Wider issues relating to renewables were raised. Again, I wish I could debate them at some length. The 10 per cent. target by 2010 is in place. and it should be achieved mainly through wind—hon. Members should not tilt at windmills. Wind energy will be an important source of renewable energy but we also need to develop other technologies. Britain—Scotland in particular—could become a world leader in some of them. There is an agenda involving energy efficiency, which we need to discuss more, not least because 27 per cent. of our CO 2 emissions come from our own homes. We need to focus on that.

I cannot say much more about the transport aspects today because I am not the Secretary of State for Transport. However, my Toyota Prius is waiting for me outside so I am making a small contribution in that respect. I had the opportunity of driving one of the first hydrogen cars when I was in Washington. I am, at least, aware of that important agenda.

It has been acknowledged that we are actively engaged with the industry in exploiting the UK continental shelf and the North sea as effectively as possible. I chair the partnership known as PILOT, whereby my Department meets with industry with the aim of establishing a dynamic relationship with the industry. In essence, the message is, "If we have given you a licence, use it or lose it. Exploit fallow fields and brownfields in the North sea." I think it that is effective, given our present situation. The fact that 20 or more new companies were given licences is exciting. We need to ensure that they deliver and get the investment they need, but I am excited about the entrepreneurship of smaller companies in the North sea.

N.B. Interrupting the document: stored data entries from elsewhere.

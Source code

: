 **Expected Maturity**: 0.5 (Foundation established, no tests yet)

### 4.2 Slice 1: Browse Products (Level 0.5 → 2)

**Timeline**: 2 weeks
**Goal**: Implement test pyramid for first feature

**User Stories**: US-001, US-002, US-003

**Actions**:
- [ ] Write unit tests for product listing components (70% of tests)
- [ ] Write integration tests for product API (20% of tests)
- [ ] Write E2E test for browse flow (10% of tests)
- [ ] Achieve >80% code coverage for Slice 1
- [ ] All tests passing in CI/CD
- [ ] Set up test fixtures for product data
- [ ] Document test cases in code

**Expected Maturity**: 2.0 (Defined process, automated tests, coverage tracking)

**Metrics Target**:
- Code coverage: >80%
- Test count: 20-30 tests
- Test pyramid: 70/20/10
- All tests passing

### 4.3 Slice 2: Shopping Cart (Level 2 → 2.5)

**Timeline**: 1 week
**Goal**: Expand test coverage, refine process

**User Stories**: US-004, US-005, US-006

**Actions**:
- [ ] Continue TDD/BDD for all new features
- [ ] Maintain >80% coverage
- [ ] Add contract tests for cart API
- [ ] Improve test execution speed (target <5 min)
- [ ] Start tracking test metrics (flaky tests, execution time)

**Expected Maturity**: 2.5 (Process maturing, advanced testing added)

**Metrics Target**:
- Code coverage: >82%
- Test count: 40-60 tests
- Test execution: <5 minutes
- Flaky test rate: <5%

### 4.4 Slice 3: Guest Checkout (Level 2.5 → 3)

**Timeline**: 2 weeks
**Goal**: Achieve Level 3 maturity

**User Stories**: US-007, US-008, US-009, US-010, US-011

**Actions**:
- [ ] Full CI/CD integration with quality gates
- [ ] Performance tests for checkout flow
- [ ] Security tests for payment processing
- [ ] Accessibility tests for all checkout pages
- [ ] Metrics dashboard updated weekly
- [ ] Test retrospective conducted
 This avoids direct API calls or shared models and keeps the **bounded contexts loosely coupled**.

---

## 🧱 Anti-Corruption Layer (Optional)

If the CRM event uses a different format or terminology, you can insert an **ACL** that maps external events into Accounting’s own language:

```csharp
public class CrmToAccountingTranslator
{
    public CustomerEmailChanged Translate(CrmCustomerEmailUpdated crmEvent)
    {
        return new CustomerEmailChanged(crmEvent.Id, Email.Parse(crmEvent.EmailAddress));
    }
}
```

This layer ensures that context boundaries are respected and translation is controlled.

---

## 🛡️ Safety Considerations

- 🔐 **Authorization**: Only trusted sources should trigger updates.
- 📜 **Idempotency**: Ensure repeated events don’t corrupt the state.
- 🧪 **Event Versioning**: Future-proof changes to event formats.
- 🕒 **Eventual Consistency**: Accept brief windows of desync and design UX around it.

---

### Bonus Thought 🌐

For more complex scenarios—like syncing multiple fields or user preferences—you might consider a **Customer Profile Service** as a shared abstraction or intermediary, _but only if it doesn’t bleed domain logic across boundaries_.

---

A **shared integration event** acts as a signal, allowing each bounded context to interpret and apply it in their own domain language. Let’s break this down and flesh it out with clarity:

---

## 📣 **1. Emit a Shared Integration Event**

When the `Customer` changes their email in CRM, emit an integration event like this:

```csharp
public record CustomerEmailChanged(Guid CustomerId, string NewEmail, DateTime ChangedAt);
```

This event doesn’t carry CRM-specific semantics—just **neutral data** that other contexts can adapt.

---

There are now regular summit meetings between the EU and OPEC on energy issues. I am sorry that I have not had much time to address the remarks by the official Opposition spokesman. He made some derogatory remarks about my boss, which I will not follow up. I would say that at least it has not taken us five months to choose a boss. That is one of the differences between our parties. I found his views on the market fascinating. He seemed to be calling for far greater state intervention in the market. I always thought he was a true believer in the market, but he seems to be becoming a bit of an agnostic, which is a wonder to behold.

4 pm

Sitting suspended for a Division in the House.